Tutto ciò non rimane poi fine a se stesso.

Si, c’è un passo successivo a tutto questo. Per prima cosa mi alleno a cercare la bellezza nel quotidiano, imparo poi a trattenerne un ricordo anche attraverso la fotografia. Quello che dovrebbe accadere dopo è lo sviluppare il desiderio di volere proteggere e conservare la bellezza che mi circonda. L’ideale sarebbe proprio quello di cominciare a prendersi cura della bellezza, cosa che fa tanto bene sia a noi stessi sia alla comunità della quale facciamo parte.

Luoghi e persone.

Le persone in particolare nella nostra vita vissuta in modo accelerato ci passano davanti come fantasmi. Mi fermo, le osservo, le catturo in uno scatto. Ecco che non sono più un elemento decorativo dell’insieme, ma un soggetto che deve attirare tutta la mia attenzione. Ovviamente nel riprenderle  ci vuole misura, delicatezza e rispetto.

©Elena Galimberti

Milano si camuffa e si nasconde o si lascia guardare.

Le periferie si lasciano guardare per come sono, il centro tende a darsi un tocco di trucco. Non dico che la Milano del centro sia artificiale e costruita, però le periferie sono un’altra cosa, le periferie non si camuffano.  E ti consentono anche di vedere in chiaro le situazioni di disagio che contengono e le ingiustizie sociali che in un certo modo proliferano al loro interno.

Questo ti deprime o ti disturba?

Mi deprime, mi deprime soprattutto il fatto che io sia impotente e che da sola non possa contribuire a cambiare quello che è ingiusto. Nel mio piccolo ci provo comunque, a testa bassa e con un certo spirito donchisciottesco. Io le periferie le fotografo, le espongo, porto il mio lavoro ovunque ci sia qualcuno disposto a vederlo ed a farsi toccare da ciò che vede. E’ uno dei significati della fotografia ed in generale della comunicazione.

Ti attrae maggiormente la Milano del passato, remoto e recente, o la Milano del presente?
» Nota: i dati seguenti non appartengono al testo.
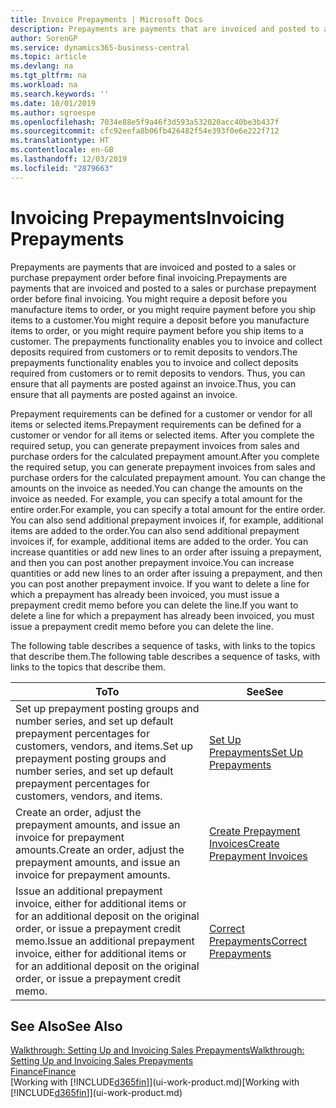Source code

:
```yaml
---
title: Invoice Prepayments | Microsoft Docs
description: Prepayments are payments that are invoiced and posted to a sales or purchase prepayment order before final invoicing. You might require a deposit before you manufacture items to order, or you might require payment before you ship items to a customer. The prepayments functionality enables you to invoice and collect deposits required from customers or to remit deposits to vendors. Thus, you can ensure that all payments are posted against an invoice.
author: SorenGP
ms.service: dynamics365-business-central
ms.topic: article
ms.devlang: na
ms.tgt_pltfrm: na
ms.workload: na
ms.search.keywords: ''
ms.date: 10/01/2019
ms.author: sgroespe
ms.openlocfilehash: 7034e88e5f9a46f3d593a532020acc40be3b437f
ms.sourcegitcommit: cfc92eefa8b06fb426482f54e393f0e6e222f712
ms.translationtype: HT
ms.contentlocale: en-GB
ms.lasthandoff: 12/03/2019
ms.locfileid: "2879663"
---
```

# <a name="invoicing-prepayments"></a><span data-ttu-id="eecf0-106">Invoicing Prepayments</span><span class="sxs-lookup"><span data-stu-id="eecf0-106">Invoicing Prepayments</span></span>
<span data-ttu-id="eecf0-107">Prepayments are payments that are invoiced and posted to a sales or purchase prepayment order before final invoicing.</span><span class="sxs-lookup"><span data-stu-id="eecf0-107">Prepayments are payments that are invoiced and posted to a sales or purchase prepayment order before final invoicing.</span></span> <span data-ttu-id="eecf0-108">You might require a deposit before you manufacture items to order, or you might require payment before you ship items to a customer.</span><span class="sxs-lookup"><span data-stu-id="eecf0-108">You might require a deposit before you manufacture items to order, or you might require payment before you ship items to a customer.</span></span> <span data-ttu-id="eecf0-109">The prepayments functionality enables you to invoice and collect deposits required from customers or to remit deposits to vendors.</span><span class="sxs-lookup"><span data-stu-id="eecf0-109">The prepayments functionality enables you to invoice and collect deposits required from customers or to remit deposits to vendors.</span></span> <span data-ttu-id="eecf0-110">Thus, you can ensure that all payments are posted against an invoice.</span><span class="sxs-lookup"><span data-stu-id="eecf0-110">Thus, you can ensure that all payments are posted against an invoice.</span></span>  

 <span data-ttu-id="eecf0-111">Prepayment requirements can be defined for a customer or vendor for all items or selected items.</span><span class="sxs-lookup"><span data-stu-id="eecf0-111">Prepayment requirements can be defined for a customer or vendor for all items or selected items.</span></span> <span data-ttu-id="eecf0-112">After you complete the required setup, you can generate prepayment invoices from sales and purchase orders for the calculated prepayment amount.</span><span class="sxs-lookup"><span data-stu-id="eecf0-112">After you complete the required setup, you can generate prepayment invoices from sales and purchase orders for the calculated prepayment amount.</span></span> <span data-ttu-id="eecf0-113">You can change the amounts on the invoice as needed.</span><span class="sxs-lookup"><span data-stu-id="eecf0-113">You can change the amounts on the invoice as needed.</span></span> <span data-ttu-id="eecf0-114">For example, you can specify a total amount for the entire order.</span><span class="sxs-lookup"><span data-stu-id="eecf0-114">For example, you can specify a total amount for the entire order.</span></span> <span data-ttu-id="eecf0-115">You can also send additional prepayment invoices if, for example, additional items are added to the order.</span><span class="sxs-lookup"><span data-stu-id="eecf0-115">You can also send additional prepayment invoices if, for example, additional items are added to the order.</span></span> <span data-ttu-id="eecf0-116">You can increase quantities or add new lines to an order after issuing a prepayment, and then you can post another prepayment invoice.</span><span class="sxs-lookup"><span data-stu-id="eecf0-116">You can increase quantities or add new lines to an order after issuing a prepayment, and then you can post another prepayment invoice.</span></span> <span data-ttu-id="eecf0-117">If you want to delete a line for which a prepayment has already been invoiced, you must issue a prepayment credit memo before you can delete the line.</span><span class="sxs-lookup"><span data-stu-id="eecf0-117">If you want to delete a line for which a prepayment has already been invoiced, you must issue a prepayment credit memo before you can delete the line.</span></span>  

 <span data-ttu-id="eecf0-118">The following table describes a sequence of tasks, with links to the topics that describe them.</span><span class="sxs-lookup"><span data-stu-id="eecf0-118">The following table describes a sequence of tasks, with links to the topics that describe them.</span></span>

|<span data-ttu-id="eecf0-119">**To**</span><span class="sxs-lookup"><span data-stu-id="eecf0-119">**To**</span></span>|<span data-ttu-id="eecf0-120">**See**</span><span class="sxs-lookup"><span data-stu-id="eecf0-120">**See**</span></span>|  
|------------|-------------|  
|<span data-ttu-id="eecf0-121">Set up prepayment posting groups and number series, and set up default prepayment percentages for customers, vendors, and items.</span><span class="sxs-lookup"><span data-stu-id="eecf0-121">Set up prepayment posting groups and number series, and set up default prepayment percentages for customers, vendors, and items.</span></span>|[<span data-ttu-id="eecf0-122">Set Up Prepayments</span><span class="sxs-lookup"><span data-stu-id="eecf0-122">Set Up Prepayments</span></span>](finance-set-up-prepayments.md)|
|<span data-ttu-id="eecf0-123">Create an order, adjust the prepayment amounts, and issue an invoice for prepayment amounts.</span><span class="sxs-lookup"><span data-stu-id="eecf0-123">Create an order, adjust the prepayment amounts, and issue an invoice for prepayment amounts.</span></span>|[<span data-ttu-id="eecf0-124">Create Prepayment Invoices</span><span class="sxs-lookup"><span data-stu-id="eecf0-124">Create Prepayment Invoices</span></span>](finance-how-to-create-prepayment-invoices.md)|  
|<span data-ttu-id="eecf0-125">Issue an additional prepayment invoice, either for additional items or for an additional deposit on the original order, or issue a prepayment credit memo.</span><span class="sxs-lookup"><span data-stu-id="eecf0-125">Issue an additional prepayment invoice, either for additional items or for an additional deposit on the original order, or issue a prepayment credit memo.</span></span>|[<span data-ttu-id="eecf0-126">Correct Prepayments</span><span class="sxs-lookup"><span data-stu-id="eecf0-126">Correct Prepayments</span></span>](finance-how-to-correct-prepayments.md)|  

## <a name="see-also"></a><span data-ttu-id="eecf0-127">See Also</span><span class="sxs-lookup"><span data-stu-id="eecf0-127">See Also</span></span>  
[<span data-ttu-id="eecf0-128">Walkthrough: Setting Up and Invoicing Sales Prepayments</span><span class="sxs-lookup"><span data-stu-id="eecf0-128">Walkthrough: Setting Up and Invoicing Sales Prepayments</span></span>](walkthrough-setting-up-and-invoicing-sales-prepayments.md)  
[<span data-ttu-id="eecf0-129">Finance</span><span class="sxs-lookup"><span data-stu-id="eecf0-129">Finance</span></span>](finance.md)  
<span data-ttu-id="eecf0-130">[Working with [!INCLUDE[d365fin](includes/d365fin_md.md)]](ui-work-product.md)</span><span class="sxs-lookup"><span data-stu-id="eecf0-130">[Working with [!INCLUDE[d365fin](includes/d365fin_md.md)]](ui-work-product.md)</span></span>
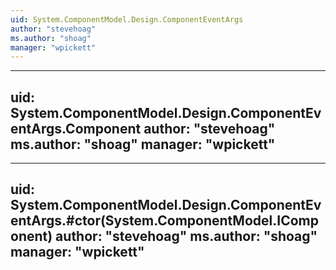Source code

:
 ```yaml
---
uid: System.ComponentModel.Design.ComponentEventArgs
author: "stevehoag"
ms.author: "shoag"
manager: "wpickett"
---
```


---
uid: System.ComponentModel.Design.ComponentEventArgs.Component
author: "stevehoag"
ms.author: "shoag"
manager: "wpickett"
---

---
uid: System.ComponentModel.Design.ComponentEventArgs.#ctor(System.ComponentModel.IComponent)
author: "stevehoag"
ms.author: "shoag"
manager: "wpickett"
---
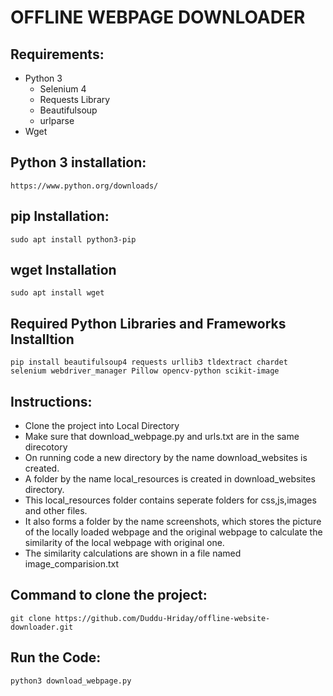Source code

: # OFFLINE WEBPAGE DOWNLOADER
## Requirements:
- Python 3
  * Selenium 4
  * Requests Library
  * Beautifulsoup
  * urlparse
- Wget

## Python 3 installation:
```
https://www.python.org/downloads/
```

## pip Installation:
```
sudo apt install python3-pip
```

## wget Installation
```
sudo apt install wget
```

## Required Python Libraries and Frameworks Installtion
```
pip install beautifulsoup4 requests urllib3 tldextract chardet selenium webdriver_manager Pillow opencv-python scikit-image
```

## Instructions:
- Clone the project into Local Directory
- Make sure that download_webpage.py and urls.txt are in the same direcotory
- On running code a new directory by the name download_websites is created.
- A folder by the name local_resources is created in download_websites directory.
- This local_resources folder contains seperate folders for css,js,images and other files.
- It also forms a folder by the name screenshots, which stores the picture of the locally loaded webpage and the original webpage to calculate the similarity of the local webpage with original one.
- The similarity calculations are shown in a file named image_comparision.txt

## Command to clone the project:
```
git clone https://github.com/Duddu-Hriday/offline-website-downloader.git
```

## Run the Code:
```
python3 download_webpage.py
```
La Milano di oggi è quella che preferisco, ovviamente non tolgo dal mio orizzonte tutto quello che mi parla del passato. Abbiamo una grande fortuna, Milano tutto sommato è una città piccola, non abbiamo un territorio urbano sterminato come può essere quello di Roma e quindi nel proprio colpo d’occhio, inevitabilmente, entra sempre un elemento della Milano di ieri, di oggi e di quella che verrà.


Grazie Elena, buona vita e buon lavoro.